What you need to do — Scan the material below for the string "localhost". Report every line that has it.

# # # #

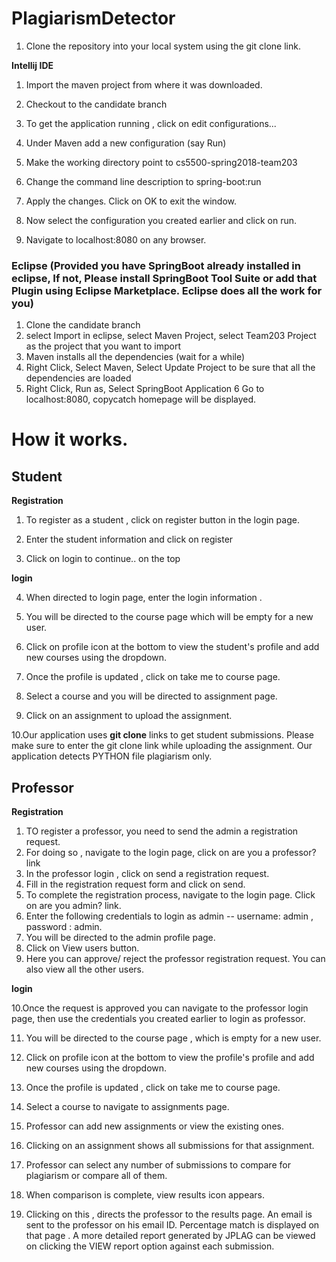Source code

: # PlagiarismDetector

1. Clone the repository into your local system using the git clone link. 

**Intellij IDE**

1. Import the maven project from where it was downloaded. 

2. Checkout to the candidate branch

3. To get the application running , click on edit configurations...

4. Under Maven add a new configuration (say Run) 

5. Make the working directory point to cs5500-spring2018-team203

6. Change the command line description to  spring-boot:run

7. Apply the changes. Click on OK to exit the window. 

8. Now select the configuration you created earlier and click on run. 

9. Navigate to localhost:8080 on any browser. 

### Eclipse (Provided you have SpringBoot already installed in eclipse, If not, Please install SpringBoot Tool Suite or add that Plugin using Eclipse Marketplace. Eclipse does all the work for you)
1. Clone the candidate branch 
2. select Import in eclipse, select Maven Project, select Team203 Project as the project that you want to import 
3. Maven installs all the dependencies (wait for a while)
4. Right Click, Select Maven, Select Update Project to be sure that all the dependencies are loaded 
5. Right Click, Run as, Select SpringBoot Application
6  Go to localhost:8080, copycatch homepage will be displayed. 






# How it works. 

 ## Student 

**Registration**
1. To register as a student , click on register button in the login page.

2. Enter the student information and click on register 

3. Click on login to continue.. on the top 

**login** 

4. When directed to login page, enter the login information . 

5. You will be directed to the course page which will be empty for a new user.

6. Click on profile icon at the bottom to view the student's profile and add new courses using the dropdown. 

7. Once the profile is updated , click on take me to course page.

8. Select a course and you will be directed to assignment page.
 
9. Click on an assignment to upload the assignment.

10.Our application uses **git clone** links to get student submissions. Please make sure to enter the git clone link while uploading the assignment. Our application detects PYTHON file plagiarism only. 

 ## Professor

**Registration**

1. TO register a professor, you need to send the admin a registration request.
2. For doing so , navigate to the login page, click on are you a professor? link 
3. In the professor login , click on send a registration request. 
4. Fill in the registration request form and click on send. 
5. To complete the registration process, navigate to the login page. Click on are you admin? link.
6. Enter the following credentials to login as admin -- username: admin , password : admin. 
7. You will be directed to the admin profile page. 
8. Click on View users button.
9. Here you can approve/ reject the professor registration request. You can also view all the other users.

**login**

10.Once the request is approved you can navigate to the professor login page, then use the credentials you created earlier to login as professor.

11. You will be directed to the course page , which is empty for a new user.

12. Click on profile icon at the bottom to view the profile's profile and add new courses using the dropdown. 
13. Once the profile is updated , click on take me to course page.

14. Select a course to navigate to assignments page.

15. Professor can add new assignments or view the existing ones.

16. Clicking on an assignment  shows all submissions for that assignment.

17. Professor can select any number of submissions to compare for plagiarism or compare all of them.

18. When comparison is complete, view results icon appears. 

19. Clicking on this , directs the professor to the results page. An email is sent to the professor on his email ID. Percentage match is displayed on that page . A more detailed report generated by JPLAG can be viewed on clicking the VIEW report option against each submission.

# # # #

Answer section —
9. Navigate to localhost:8080 on any browser. 
6  Go to localhost:8080, copycatch homepage will be displayed. 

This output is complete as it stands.